MOBILE, Ala. (WKRG) — A call to action from the Mobile Police Department to all parents.
The department’s Operation Echo Stop, which centers around stopping gun violence in the Port City, held a meeting Tuesday night at Bishop State Community College offering parents solutions and advice to help curb the issue of gang violence.
In the town hall meeting, officials with MPD’s Operation Echo Stop offered parents solutions and initiatives to help prevent the issue of gun violence in the city. They said that it takes parental involvement to help stop the issue.
Commander Kevin Levy with the Gulf Coast Technology Center and Mobile Police Department said there’s an alarming trend of children getting involved in activity in the city.

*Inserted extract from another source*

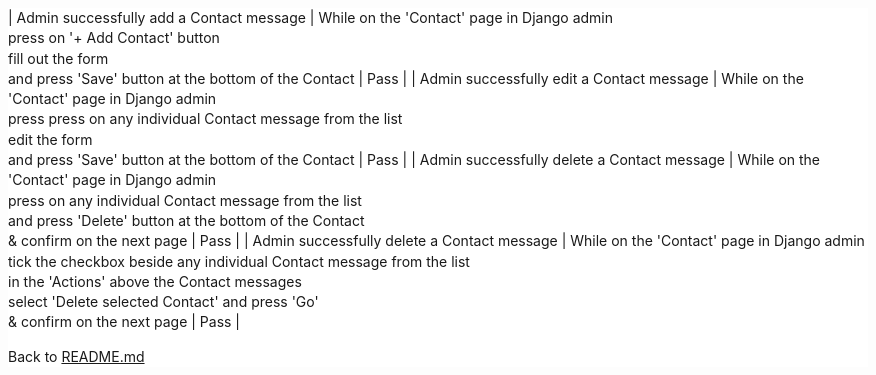| Admin successfully add a Contact message    | While on the 'Contact' page in Django admin <br> press on '+ Add Contact' button <br> fill out the form <br> and press 'Save' button at the bottom of the Contact                                                                                            | Pass   |
| Admin successfully edit a Contact message   | While on the 'Contact' page in Django admin <br> press press on any individual Contact message from the list <br> edit the form <br> and press 'Save' button at the bottom of the Contact                                                                    | Pass   |
| Admin successfully delete a Contact message | While on the 'Contact' page in Django admin <br> press on any individual Contact message from the list <br> and press 'Delete' button at the bottom of the Contact <br> & confirm on the next page                                                           | Pass   |
| Admin successfully delete a Contact message | While on the 'Contact' page in Django admin <br> tick the checkbox beside any individual Contact message from the list <br> in the 'Actions' above the Contact messages <br> select 'Delete selected Contact' and press 'Go' <br> & confirm on the next page | Pass   |

Back to [README.md](README.md)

“What’s alarming is the age of the people who the young youth choose to participate and what happens is a sort of get the snowball effect,” Levy explained. “So as people search for a place to belong and a place to have power and a position in society, whether that’s on the street, in a community, in your classroom, wherever it is, those sorts of trends become dangerous.”
But parents can’t do it all alone as Operation Echo Stop is still figuring out ways to fight the issue, and they are willing to travel to different parts of the city to continue the conversation.

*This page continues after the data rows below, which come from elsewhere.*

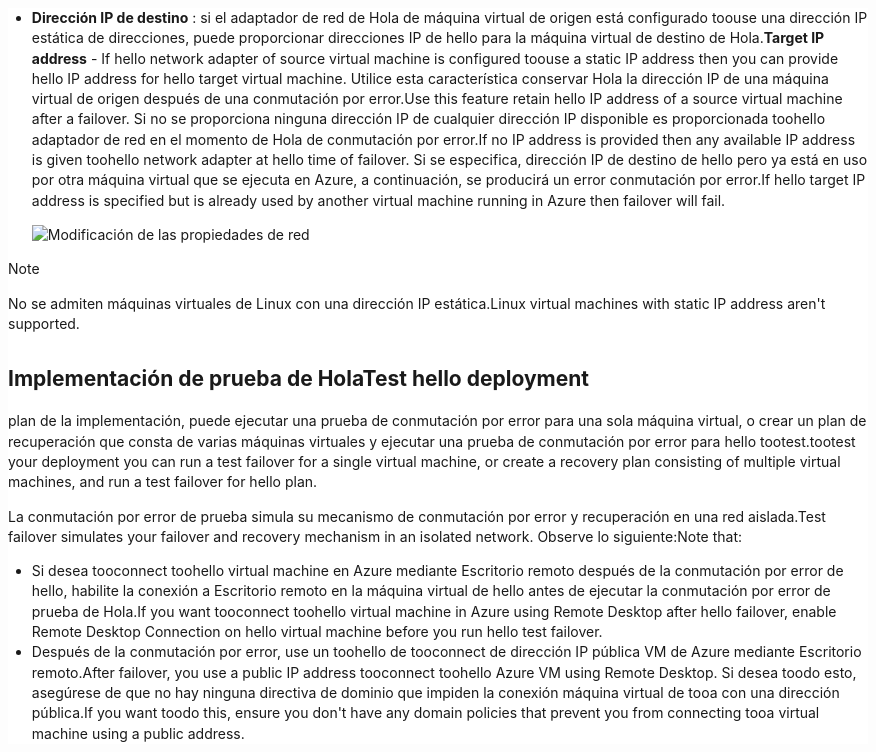 * <span data-ttu-id="45b2c-363">**Dirección IP de destino** : si el adaptador de red de Hola de máquina virtual de origen está configurado toouse una dirección IP estática de direcciones, puede proporcionar direcciones IP de hello para la máquina virtual de destino de Hola.</span><span class="sxs-lookup"><span data-stu-id="45b2c-363">**Target IP address** - If hello network adapter of source virtual machine is configured toouse a static IP address then you can provide hello IP address for hello target virtual machine.</span></span> <span data-ttu-id="45b2c-364">Utilice esta característica conservar Hola la dirección IP de una máquina virtual de origen después de una conmutación por error.</span><span class="sxs-lookup"><span data-stu-id="45b2c-364">Use this feature retain hello IP address of a source virtual machine after a failover.</span></span> <span data-ttu-id="45b2c-365">Si no se proporciona ninguna dirección IP de cualquier dirección IP disponible es proporcionada toohello adaptador de red en el momento de Hola de conmutación por error.</span><span class="sxs-lookup"><span data-stu-id="45b2c-365">If no IP address is provided then any available IP address is given toohello network adapter at hello time of failover.</span></span> <span data-ttu-id="45b2c-366">Si se especifica, dirección IP de destino de hello pero ya está en uso por otra máquina virtual que se ejecuta en Azure, a continuación, se producirá un error conmutación por error.</span><span class="sxs-lookup"><span data-stu-id="45b2c-366">If hello target IP address is specified but is already used by another virtual machine running in Azure then failover will fail.</span></span>  

    ![Modificación de las propiedades de red](./media/site-recovery-vmm-to-azure-classic/multi-nic.png)

> [!NOTE]
> <span data-ttu-id="45b2c-368">No se admiten máquinas virtuales de Linux con una dirección IP estática.</span><span class="sxs-lookup"><span data-stu-id="45b2c-368">Linux virtual machines with static IP address aren't supported.</span></span>
>
>

## <a name="test-hello-deployment"></a><span data-ttu-id="45b2c-369">Implementación de prueba de Hola</span><span class="sxs-lookup"><span data-stu-id="45b2c-369">Test hello deployment</span></span>
<span data-ttu-id="45b2c-370">plan de la implementación, puede ejecutar una prueba de conmutación por error para una sola máquina virtual, o crear un plan de recuperación que consta de varias máquinas virtuales y ejecutar una prueba de conmutación por error para hello tootest.</span><span class="sxs-lookup"><span data-stu-id="45b2c-370">tootest your deployment you can run a test failover for a single virtual machine, or create a recovery plan consisting of multiple virtual machines, and run a test failover for hello plan.</span></span>  

<span data-ttu-id="45b2c-371">La conmutación por error de prueba simula su mecanismo de conmutación por error y recuperación en una red aislada.</span><span class="sxs-lookup"><span data-stu-id="45b2c-371">Test failover simulates your failover and recovery mechanism in an isolated network.</span></span> <span data-ttu-id="45b2c-372">Observe lo siguiente:</span><span class="sxs-lookup"><span data-stu-id="45b2c-372">Note that:</span></span>

* <span data-ttu-id="45b2c-373">Si desea tooconnect toohello virtual machine en Azure mediante Escritorio remoto después de la conmutación por error de hello, habilite la conexión a Escritorio remoto en la máquina virtual de hello antes de ejecutar la conmutación por error de prueba de Hola.</span><span class="sxs-lookup"><span data-stu-id="45b2c-373">If you want tooconnect toohello virtual machine in Azure using Remote Desktop after hello failover, enable Remote Desktop Connection on hello virtual machine before you run hello test failover.</span></span>
* <span data-ttu-id="45b2c-374">Después de la conmutación por error, use un toohello de tooconnect de dirección IP pública VM de Azure mediante Escritorio remoto.</span><span class="sxs-lookup"><span data-stu-id="45b2c-374">After failover, you use a public IP address tooconnect toohello Azure VM using Remote Desktop.</span></span> <span data-ttu-id="45b2c-375">Si desea toodo esto, asegúrese de que no hay ninguna directiva de dominio que impiden la conexión máquina virtual de tooa con una dirección pública.</span><span class="sxs-lookup"><span data-stu-id="45b2c-375">If you want toodo this, ensure you don't have any domain policies that prevent you from connecting tooa virtual machine using a public address.</span></span>
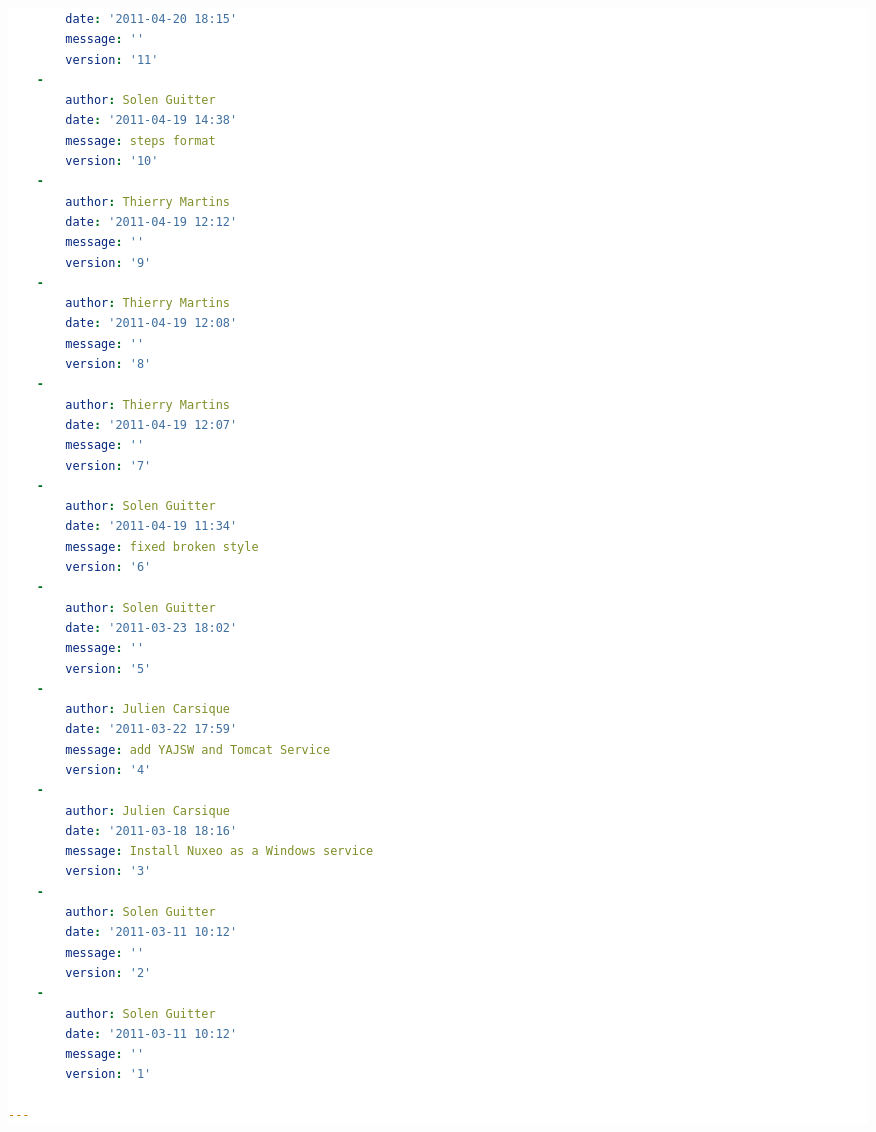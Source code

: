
 ```yaml
        date: '2011-04-20 18:15'
        message: ''
        version: '11'
    -
        author: Solen Guitter
        date: '2011-04-19 14:38'
        message: steps format
        version: '10'
    -
        author: Thierry Martins
        date: '2011-04-19 12:12'
        message: ''
        version: '9'
    -
        author: Thierry Martins
        date: '2011-04-19 12:08'
        message: ''
        version: '8'
    -
        author: Thierry Martins
        date: '2011-04-19 12:07'
        message: ''
        version: '7'
    -
        author: Solen Guitter
        date: '2011-04-19 11:34'
        message: fixed broken style
        version: '6'
    -
        author: Solen Guitter
        date: '2011-03-23 18:02'
        message: ''
        version: '5'
    -
        author: Julien Carsique
        date: '2011-03-22 17:59'
        message: add YAJSW and Tomcat Service
        version: '4'
    -
        author: Julien Carsique
        date: '2011-03-18 18:16'
        message: Install Nuxeo as a Windows service
        version: '3'
    -
        author: Solen Guitter
        date: '2011-03-11 10:12'
        message: ''
        version: '2'
    -
        author: Solen Guitter
        date: '2011-03-11 10:12'
        message: ''
        version: '1'

---
```
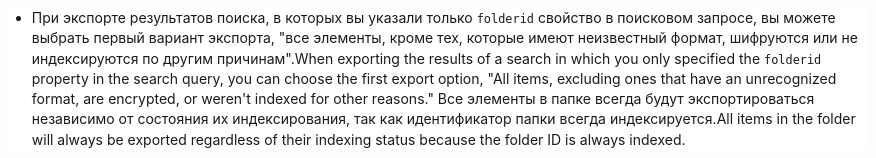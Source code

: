- <span data-ttu-id="4c264-210">При экспорте результатов поиска, в которых вы указали только `folderid` свойство в поисковом запросе, вы можете выбрать первый вариант экспорта, "все элементы, кроме тех, которые имеют неизвестный формат, шифруются или не индексируются по другим причинам".</span><span class="sxs-lookup"><span data-stu-id="4c264-210">When exporting the results of a search in which you only specified the `folderid` property in the search query, you can choose the first export option, "All items, excluding ones that have an unrecognized format, are encrypted, or weren't indexed for other reasons."</span></span> <span data-ttu-id="4c264-211">Все элементы в папке всегда будут экспортироваться независимо от состояния их индексирования, так как идентификатор папки всегда индексируется.</span><span class="sxs-lookup"><span data-stu-id="4c264-211">All items in the folder will always be exported regardless of their indexing status because the folder ID is always indexed.</span></span>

In light of Alabama’s gang violence prevention law, officials with Mobile Police shared gang identifiers to tell parents what to look out for.
Some of those identifiers included: tattoos, hand signs and gestures, language and slang on social media, and the kind of music someone listens to.
Parents like Abrion Hunter believe the meeting was helpful as she is working to prevent her 17-year-old son from being around that activity.
“That’s his choice, but my thing is it’s not allowed in my household; it is not allowed around my household,” Hunter said. “My son tends to go to school and get involved in these types of things. And I want to basically pull him out of that, you know?”
However, other citizens like Nikklos Kidd believe the was a step in the right direction, but it’s going to take more than tips and a meeting from his local police department to solve the issue head-on.
“We’re dependent on the government to solve these problems that we have created because we have not raised our children like we should have; we have not disciplined our children like we should have,” Kidd said after the meeting. “We’ve got to stop looking for the government to solve these problems.”
Tuesday’s meeting was one out of two they held to have parents get involved in stopping youth gang violence. The next meeting will be held Tuesday, Nov. 14 at the Dayspring Baptist Church on Cody Road at 6:30 p.m. The address is 2200 Cody Road South.